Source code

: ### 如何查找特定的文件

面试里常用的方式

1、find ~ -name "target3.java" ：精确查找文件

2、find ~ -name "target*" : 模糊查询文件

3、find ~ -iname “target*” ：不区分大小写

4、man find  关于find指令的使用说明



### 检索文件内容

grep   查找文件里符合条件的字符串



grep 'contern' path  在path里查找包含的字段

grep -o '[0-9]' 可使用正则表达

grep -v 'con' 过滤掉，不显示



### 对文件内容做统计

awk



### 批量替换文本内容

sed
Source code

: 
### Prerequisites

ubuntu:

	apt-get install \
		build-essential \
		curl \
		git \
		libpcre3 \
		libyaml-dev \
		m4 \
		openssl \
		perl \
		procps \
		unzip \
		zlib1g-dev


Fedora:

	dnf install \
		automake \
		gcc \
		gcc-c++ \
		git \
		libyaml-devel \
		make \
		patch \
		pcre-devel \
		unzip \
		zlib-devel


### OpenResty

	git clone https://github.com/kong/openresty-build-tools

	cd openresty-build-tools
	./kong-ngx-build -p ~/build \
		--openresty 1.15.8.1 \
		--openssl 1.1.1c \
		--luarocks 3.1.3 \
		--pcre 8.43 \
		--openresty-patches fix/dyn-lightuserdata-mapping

==========

**Task description:** Exactly as they appear above, transcribe the records in full.

**Completed exercise:**
Source code

: ### 如何查找特定的文件

面试里常用的方式

1、find ~ -name "target3.java" ：精确查找文件

2、find ~ -name "target*" : 模糊查询文件

3、find ~ -iname “target*” ：不区分大小写

4、man find  关于find指令的使用说明



### 检索文件内容

grep   查找文件里符合条件的字符串



grep 'contern' path  在path里查找包含的字段

grep -o '[0-9]' 可使用正则表达

grep -v 'con' 过滤掉，不显示



### 对文件内容做统计

awk



### 批量替换文本内容

sed
Source code

: 
### Prerequisites

ubuntu:

	apt-get install \
		build-essential \
		curl \
		git \
		libpcre3 \
		libyaml-dev \
		m4 \
		openssl \
		perl \
		procps \
		unzip \
		zlib1g-dev


Fedora:

	dnf install \
		automake \
		gcc \
		gcc-c++ \
		git \
		libyaml-devel \
		make \
		patch \
		pcre-devel \
		unzip \
		zlib-devel


### OpenResty

	git clone https://github.com/kong/openresty-build-tools

	cd openresty-build-tools
	./kong-ngx-build -p ~/build \
		--openresty 1.15.8.1 \
		--openssl 1.1.1c \
		--luarocks 3.1.3 \
		--pcre 8.43 \
		--openresty-patches fix/dyn-lightuserdata-mapping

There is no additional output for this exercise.